The outfit issued a statement denying reports that it had collapsed and closed its doors but did not rule out it could happen.
"Development of national GPU has not yet fully met the company’s expectations and is facing certain market adjustment pressures," the statement reads, adding that it has taken no steps to wind up "so far."
National GPU is part of China’s policy of silicon self-sufficiency, enacted amid US export bans that prevent Chinese entities from legally acquiring the most potent accelerators from companies like Nvidia and AMD.
Xiangdixian Computing Technology (XCT) has already produced a quartet of modest GPUs – two for desktops and one for workstations. On 20 August, the company described its flagship Tianjun GPU silicon as having "successfully achieved R&D and mass production goals" for applications such as "cloud desktops, CAD/CAE, metaverses, and digital twins."
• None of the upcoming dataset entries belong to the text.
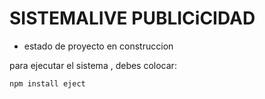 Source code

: <h1> SISTEMALIVE PUBLICiCIDAD </h1>

- estado de proyecto en construccion


para ejecutar el sistema , debes colocar:

```npm install eject```
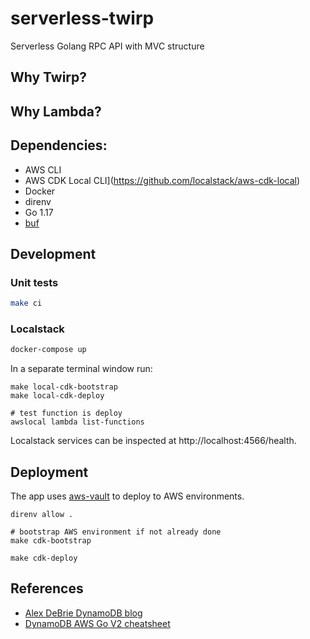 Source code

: # serverless-twirp
Serverless Golang RPC API with MVC structure

## Why Twirp?



## Why Lambda?

## Dependencies:
- AWS CLI
- AWS CDK Local CLI](https://github.com/localstack/aws-cdk-local)
- Docker
- direnv
- Go 1.17
- [buf](https://docs.buf.build/installation/)

## Development

### Unit tests

```bash
make ci
```

### Localstack

```bash
docker-compose up
```

In a separate terminal window run:
```
make local-cdk-bootstrap
make local-cdk-deploy

# test function is deploy
awslocal lambda list-functions
```

Localstack services can be inspected at http://localhost:4566/health.

## Deployment

The app uses [aws-vault](https://github.com/99designs/aws-vault) to deploy to AWS environments.

```
direnv allow .

# bootstrap AWS environment if not already done
make cdk-bootstrap

make cdk-deploy
```

## References

- [Alex DeBrie DynamoDB blog](https://www.alexdebrie.com/posts/dynamodb-no-bad-queries/)
- [DynamoDB AWS Go V2 cheatsheet](https://dynobase.dev/dynamodb-golang-query-examples/)
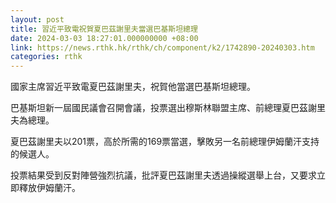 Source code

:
 ```yaml
---
layout: post
title: 習近平致電祝賀夏巴茲謝里夫當選巴基斯坦總理
date: 2024-03-03 18:27:01.000000000 +08:00
link: https://news.rthk.hk/rthk/ch/component/k2/1742890-20240303.htm
categories: rthk
---
```


國家主席習近平致電夏巴茲謝里夫，祝賀他當選巴基斯坦總理。

巴基斯坦新一屆國民議會召開會議，投票選出穆斯林聯盟主席、前總理夏巴茲謝里夫為總理。

夏巴茲謝里夫以201票，高於所需的169票當選，擊敗另一名前總理伊姆蘭汗支持的候選人。

投票結果受到反對陣營強烈抗議，批評夏巴茲謝里夫透過操縱選舉上台，又要求立即釋放伊姆蘭汗。
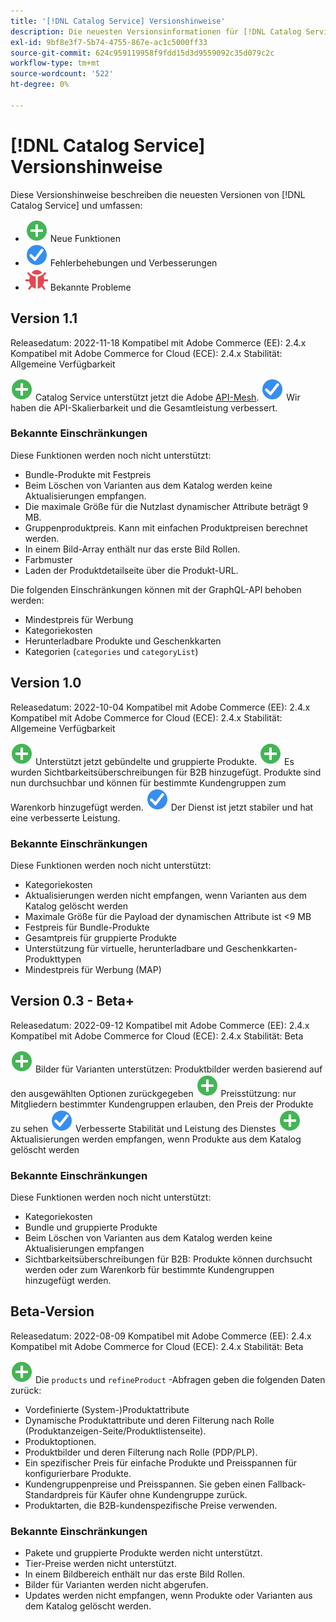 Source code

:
 ```yaml
---
title: '[!DNL Catalog Service] Versionshinweise'
description: Die neuesten Versionsinformationen für [!DNL Catalog Service] für Adobe Commerce.
exl-id: 9bf8e3f7-5b74-4755-867e-ac1c5000ff33
source-git-commit: 624c959119958f9fdd15d3d9559092c35d079c2c
workflow-type: tm+mt
source-wordcount: '522'
ht-degree: 0%

---
```


# [!DNL Catalog Service] Versionshinweise

Diese Versionshinweise beschreiben die neuesten Versionen von [!DNL Catalog Service] und umfassen:

* ![Neu](../assets/new.svg) Neue Funktionen
* ![Fehlerbehebung](../assets/fix.svg) Fehlerbehebungen und Verbesserungen
* ![Fehler](../assets/bug.svg) Bekannte Probleme

## Version 1.1

Releasedatum: 2022-11-18 Kompatibel mit Adobe Commerce (EE): 2.4.x Kompatibel mit Adobe Commerce for Cloud (ECE): 2.4.x Stabilität: Allgemeine Verfügbarkeit

![Neu](../assets/new.svg) Catalog Service unterstützt jetzt die Adobe [API-Mesh](https://developer.adobe.com/graphql-mesh-gateway/).
![Fehlerbehebung](../assets/fix.svg) Wir haben die API-Skalierbarkeit und die Gesamtleistung verbessert.

### Bekannte Einschränkungen

Diese Funktionen werden noch nicht unterstützt:

* Bundle-Produkte mit Festpreis
* Beim Löschen von Varianten aus dem Katalog werden keine Aktualisierungen empfangen.
* Die maximale Größe für die Nutzlast dynamischer Attribute beträgt 9 MB.
* Gruppenproduktpreis. Kann mit einfachen Produktpreisen berechnet werden.
* In einem Bild-Array enthält nur das erste Bild Rollen.
* Farbmuster
* Laden der Produktdetailseite über die Produkt-URL.

Die folgenden Einschränkungen können mit der GraphQL-API behoben werden:

* Mindestpreis für Werbung
* Kategoriekosten
* Herunterladbare Produkte und Geschenkkarten
* Kategorien (`categories` und `categoryList`)

## Version 1.0

Releasedatum: 2022-10-04 Kompatibel mit Adobe Commerce (EE): 2.4.x Kompatibel mit Adobe Commerce for Cloud (ECE): 2.4.x Stabilität: Allgemeine Verfügbarkeit

![Neu](../assets/new.svg) Unterstützt jetzt gebündelte und gruppierte Produkte.
![Neu](../assets/new.svg) Es wurden Sichtbarkeitsüberschreibungen für B2B hinzugefügt. Produkte sind nun durchsuchbar und können für bestimmte Kundengruppen zum Warenkorb hinzugefügt werden.
![Fehlerbehebung](../assets/fix.svg) Der Dienst ist jetzt stabiler und hat eine verbesserte Leistung.

### Bekannte Einschränkungen

Diese Funktionen werden noch nicht unterstützt:

* Kategoriekosten
* Aktualisierungen werden nicht empfangen, wenn Varianten aus dem Katalog gelöscht werden
* Maximale Größe für die Payload der dynamischen Attribute ist &lt;9 MB
* Festpreis für Bundle-Produkte
* Gesamtpreis für gruppierte Produkte
* Unterstützung für virtuelle, herunterladbare und Geschenkkarten-Produkttypen
* Mindestpreis für Werbung (MAP)

## Version 0.3 - Beta+

Releasedatum: 2022-09-12 Kompatibel mit Adobe Commerce (EE): 2.4.x Kompatibel mit Adobe Commerce for Cloud (ECE): 2.4.x Stabilität: Beta

![Neu](../assets/new.svg) Bilder für Varianten unterstützen: Produktbilder werden basierend auf den ausgewählten Optionen zurückgegeben
![Neu](../assets/new.svg) Preisstützung: nur Mitgliedern bestimmter Kundengruppen erlauben, den Preis der Produkte zu sehen
![Fehlerbehebung](../assets/fix.svg) Verbesserte Stabilität und Leistung des Dienstes
![Neu](../assets/new.svg) Aktualisierungen werden empfangen, wenn Produkte aus dem Katalog gelöscht werden

### Bekannte Einschränkungen

Diese Funktionen werden noch nicht unterstützt:

* Kategoriekosten
* Bundle und gruppierte Produkte
* Beim Löschen von Varianten aus dem Katalog werden keine Aktualisierungen empfangen
* Sichtbarkeitsüberschreibungen für B2B: Produkte können durchsucht werden oder zum Warenkorb für bestimmte Kundengruppen hinzugefügt werden.

## Beta-Version

Releasedatum: 2022-08-09 Kompatibel mit Adobe Commerce (EE): 2.4.x Kompatibel mit Adobe Commerce for Cloud (ECE): 2.4.x Stabilität: Beta

![Neu](../assets/new.svg) Die `products` und `refineProduct` -Abfragen geben die folgenden Daten zurück:

* Vordefinierte (System-)Produktattribute
* Dynamische Produktattribute und deren Filterung nach Rolle (Produktanzeigen-Seite/Produktlistenseite).
* Produktoptionen.
* Produktbilder und deren Filterung nach Rolle (PDP/PLP).
* Ein spezifischer Preis für einfache Produkte und Preisspannen für konfigurierbare Produkte.
* Kundengruppenpreise und Preisspannen. Sie geben einen Fallback-Standardpreis für Käufer ohne Kundengruppe zurück.
* Produktarten, die B2B-kundenspezifische Preise verwenden.

### Bekannte Einschränkungen

* Pakete und gruppierte Produkte werden nicht unterstützt.
* Tier-Preise werden nicht unterstützt.
* In einem Bildbereich enthält nur das erste Bild Rollen.
* Bilder für Varianten werden nicht abgerufen.
* Updates werden nicht empfangen, wenn Produkte oder Varianten aus dem Katalog gelöscht werden.
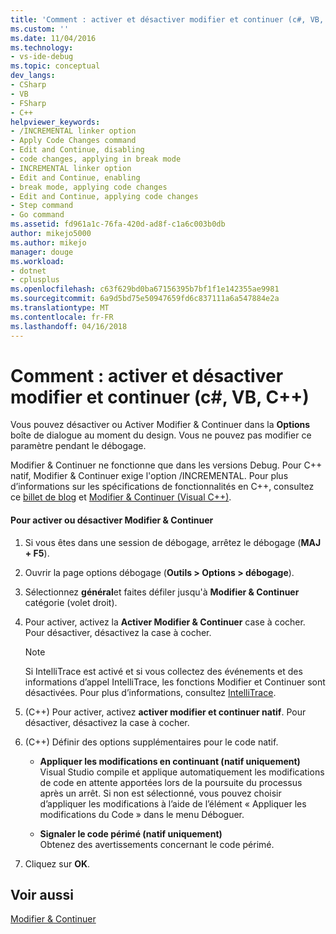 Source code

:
 ```yaml
---
title: 'Comment : activer et désactiver modifier et continuer (c#, VB, C++) | Documents Microsoft'
ms.custom: ''
ms.date: 11/04/2016
ms.technology:
- vs-ide-debug
ms.topic: conceptual
dev_langs:
- CSharp
- VB
- FSharp
- C++
helpviewer_keywords:
- /INCREMENTAL linker option
- Apply Code Changes command
- Edit and Continue, disabling
- code changes, applying in break mode
- INCREMENTAL linker option
- Edit and Continue, enabling
- break mode, applying code changes
- Edit and Continue, applying code changes
- Step command
- Go command
ms.assetid: fd961a1c-76fa-420d-ad8f-c1a6c003b0db
author: mikejo5000
ms.author: mikejo
manager: douge
ms.workload:
- dotnet
- cplusplus
ms.openlocfilehash: c63f629bd0ba67156395b7bf1f1e142355ae9981
ms.sourcegitcommit: 6a9d5bd75e50947659fd6c837111a6a547884e2a
ms.translationtype: MT
ms.contentlocale: fr-FR
ms.lasthandoff: 04/16/2018
---
```

# <a name="how-to-enable-and-disable-edit-and-continue-c-vb-c"></a>Comment : activer et désactiver modifier et continuer (c#, VB, C++)
Vous pouvez désactiver ou Activer Modifier & Continuer dans la **Options** boîte de dialogue au moment du design. Vous ne pouvez pas modifier ce paramètre pendant le débogage.  
  
Modifier & Continuer ne fonctionne que dans les versions Debug. Pour C++ natif, Modifier & Continuer exige l'option /INCREMENTAL. Pour plus d’informations sur les spécifications de fonctionnalités en C++, consultez ce [billet de blog](https://blogs.msdn.microsoft.com/vcblog/2016/07/01/c-edit-and-continue-in-visual-studio-2015-update-3/) et [Modifier & Continuer (Visual C++)](../debugger/edit-and-continue-visual-cpp.md).
  
#### <a name="to-enabledisable-edit-and-continue"></a>Pour activer ou désactiver Modifier & Continuer  
  
1.  Si vous êtes dans une session de débogage, arrêtez le débogage (**MAJ + F5**).

2.  Ouvrir la page options débogage (**Outils > Options > débogage**).
  
3.  Sélectionnez **général**et faites défiler jusqu'à **Modifier & Continuer** catégorie (volet droit).  
  
4.  Pour activer, activez la **Activer Modifier & Continuer** case à cocher. Pour désactiver, désactivez la case à cocher.  
  
    > [!NOTE]
    >  Si IntelliTrace est activé et si vous collectez des événements et des informations d’appel IntelliTrace, les fonctions Modifier et Continuer sont désactivées. Pour plus d’informations, consultez [IntelliTrace](../debugger/intellitrace.md).

5. (C++) Pour activer, activez **activer modifier et continuer natif**. Pour désactiver, désactivez la case à cocher.

6. (C++) Définir des options supplémentaires pour le code natif.

    - **Appliquer les modifications en continuant (natif uniquement)**  
        Visual Studio compile et applique automatiquement les modifications de code en attente apportées lors de la poursuite du processus après un arrêt. Si non est sélectionné, vous pouvez choisir d’appliquer les modifications à l’aide de l’élément « Appliquer les modifications du Code » dans le menu Déboguer.  
  
    - **Signaler le code périmé (natif uniquement)**  
        Obtenez des avertissements concernant le code périmé. 
  
7.  Cliquez sur **OK**.    
  
## <a name="see-also"></a>Voir aussi  
 [Modifier & Continuer](../debugger/edit-and-continue.md) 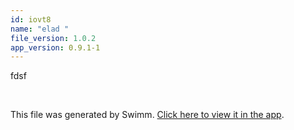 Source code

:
 ```yaml
---
id: iovt8
name: "elad "
file_version: 1.0.2
app_version: 0.9.1-1
---
```


fdsf

<br/>

This file was generated by Swimm. [Click here to view it in the app](https://swimm-web-app.web.app/repos/Z2l0aHViJTNBJTNBdGVzdGFwMTklM0ElM0Fyb3RlbWJhcjM=/docs/iovt8). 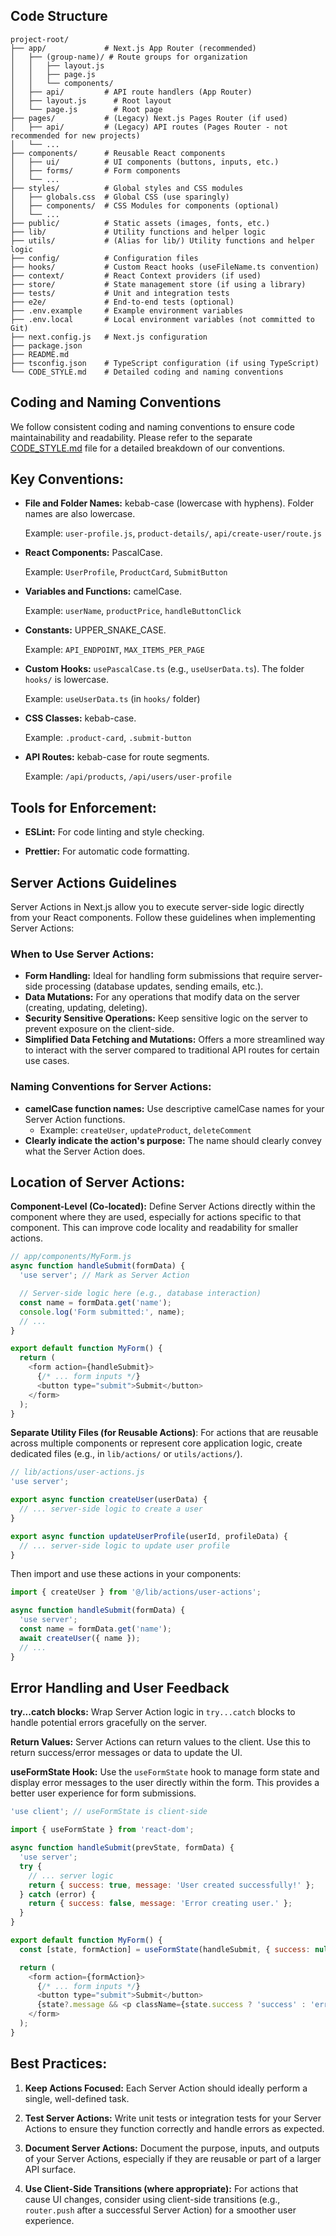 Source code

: ## Code Structure

```
project-root/
├── app/             # Next.js App Router (recommended)
│   ├── (group-name)/ # Route groups for organization
│   │   ├── layout.js
│   │   ├── page.js
│   │   └── components/
│   ├── api/         # API route handlers (App Router)
│   ├── layout.js      # Root layout
│   └── page.js        # Root page
├── pages/           # (Legacy) Next.js Pages Router (if used)
│   ├── api/         # (Legacy) API routes (Pages Router - not recommended for new projects)
│   └── ...
├── components/      # Reusable React components
│   ├── ui/          # UI components (buttons, inputs, etc.)
│   ├── forms/       # Form components
│   └── ...
├── styles/          # Global styles and CSS modules
│   ├── globals.css  # Global CSS (use sparingly)
│   ├── components/  # CSS Modules for components (optional)
│   └── ...
├── public/          # Static assets (images, fonts, etc.)
├── lib/             # Utility functions and helper logic
├── utils/           # (Alias for lib/) Utility functions and helper logic
├── config/          # Configuration files
├── hooks/           # Custom React hooks (useFileName.ts convention)
├── context/         # React Context providers (if used)
├── store/           # State management store (if using a library)
├── tests/           # Unit and integration tests
├── e2e/             # End-to-end tests (optional)
├── .env.example     # Example environment variables
├── .env.local       # Local environment variables (not committed to Git)
├── next.config.js   # Next.js configuration
├── package.json
├── README.md
├── tsconfig.json    # TypeScript configuration (if using TypeScript)
└── CODE_STYLE.md    # Detailed coding and naming conventions
```

## Coding and Naming Conventions

We follow consistent coding and naming conventions to ensure code maintainability and readability. Please refer to the separate [CODE_STYLE.md](CODE_STYLE.md) file for a detailed breakdown of our conventions.

## Key Conventions:

- **File and Folder Names:** kebab-case (lowercase with hyphens). Folder names are also lowercase.

    Example: `user-profile.js`, `product-details/`, `api/create-user/route.js`

- **React Components:** PascalCase.

    Example: `UserProfile`, `ProductCard`, `SubmitButton`

- **Variables and Functions:** camelCase.

    Example: `userName`, `productPrice`, `handleButtonClick`

- **Constants:** UPPER_SNAKE_CASE.

    Example: `API_ENDPOINT`, `MAX_ITEMS_PER_PAGE`

- **Custom Hooks:** `usePascalCase.ts` (e.g., `useUserData.ts`). The folder `hooks/` is lowercase.

    Example: `useUserData.ts` (in `hooks/` folder)

- **CSS Classes:** kebab-case.

    Example: `.product-card`, `.submit-button`

- **API Routes:** kebab-case for route segments.

    Example: `/api/products`, `/api/users/user-profile`

## Tools for Enforcement:

- **ESLint:** For code linting and style checking.

- **Prettier:** For automatic code formatting.

## Server Actions Guidelines

Server Actions in Next.js allow you to execute server-side logic directly from your React components. Follow these guidelines when implementing Server Actions:

### When to Use Server Actions:

*   **Form Handling:** Ideal for handling form submissions that require server-side processing (database updates, sending emails, etc.).
*   **Data Mutations:** For any operations that modify data on the server (creating, updating, deleting).
*   **Security Sensitive Operations:** Keep sensitive logic on the server to prevent exposure on the client-side.
*   **Simplified Data Fetching and Mutations:** Offers a more streamlined way to interact with the server compared to traditional API routes for certain use cases.

### Naming Conventions for Server Actions:

*   **camelCase function names:** Use descriptive camelCase names for your Server Action functions.
    *   Example: `createUser`, `updateProduct`, `deleteComment`
*   **Clearly indicate the action's purpose:** The name should clearly convey what the Server Action does.

## Location of Server Actions:

**Component-Level (Co-located):** Define Server Actions directly within the component where they are used, especially for actions specific to that component. This can improve code locality and readability for smaller actions.

```javascript
// app/components/MyForm.js
async function handleSubmit(formData) {
  'use server'; // Mark as Server Action

  // Server-side logic here (e.g., database interaction)
  const name = formData.get('name');
  console.log('Form submitted:', name);
  // ...
}

export default function MyForm() {
  return (
    <form action={handleSubmit}>
      {/* ... form inputs */}
      <button type="submit">Submit</button>
    </form>
  );
}
```

**Separate Utility Files (for Reusable Actions)**: For actions that are reusable across multiple components or represent core application logic, create dedicated files (e.g., in `lib/actions/` or `utils/actions/`).

```javascript
// lib/actions/user-actions.js
'use server';

export async function createUser(userData) {
  // ... server-side logic to create a user
}

export async function updateUserProfile(userId, profileData) {
  // ... server-side logic to update user profile
}
```

Then import and use these actions in your components:
```javascript
import { createUser } from '@/lib/actions/user-actions';

async function handleSubmit(formData) {
  'use server';
  const name = formData.get('name');
  await createUser({ name });
  // ...
}

```
## Error Handling and User Feedback

**try...catch blocks:** Wrap Server Action logic in `try...catch` blocks to handle potential errors gracefully on the server.

**Return Values:** Server Actions can return values to the client. Use this to return success/error messages or data to update the UI.

**useFormState Hook:** Use the `useFormState` hook to manage form state and display error messages to the user directly within the form. This provides a better user experience for form submissions.

```javascript
'use client'; // useFormState is client-side

import { useFormState } from 'react-dom';

async function handleSubmit(prevState, formData) {
  'use server';
  try {
    // ... server logic
    return { success: true, message: 'User created successfully!' };
  } catch (error) {
    return { success: false, message: 'Error creating user.' };
  }
}

export default function MyForm() {
  const [state, formAction] = useFormState(handleSubmit, { success: null, message: '' });

  return (
    <form action={formAction}>
      {/* ... form inputs */}
      <button type="submit">Submit</button>
      {state?.message && <p className={state.success ? 'success' : 'error'}>{state.message}</p>}
    </form>
  );
}
```

## Best Practices:

1.  **Keep Actions Focused:** Each Server Action should ideally perform a single, well-defined task.

2.  **Test Server Actions:** Write unit tests or integration tests for your Server Actions to ensure they function correctly and handle errors as expected.

3.  **Document Server Actions:** Document the purpose, inputs, and outputs of your Server Actions, especially if they are reusable or part of a larger API surface.

4.  **Use Client-Side Transitions (where appropriate):** For actions that cause UI changes, consider using client-side transitions (e.g., `router.push` after a successful Server Action) for a smoother user experience.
However, the company has not yet made strides in AI – a technology that Beijing has repeatedly stated is essential to economic growth and national security.
XCT’s announcement states that it has retained the core R&D and operations staff that management feels are necessary to continue work on GPUs. The firm running around trying to get finance.
Meanwhile, Huawei has developed vastly inferior accelerators to Nvidia’s H100 GPUs, and apparently, seven other Chinese developers of AI-centric silicon which are also not doing that well.
China has poured billions into semiconductor makers, which is making some wonder if the money was spent making senior management fat rather than turning out leading-edge silicon to power local industry or sell to the world. If it is a corruption problem, executives might be concerned if the Chinese government starts asking questions about how the money was spent. The Chinese have a very aggressive way of dealing with corruption, which many tech industry executives would not like.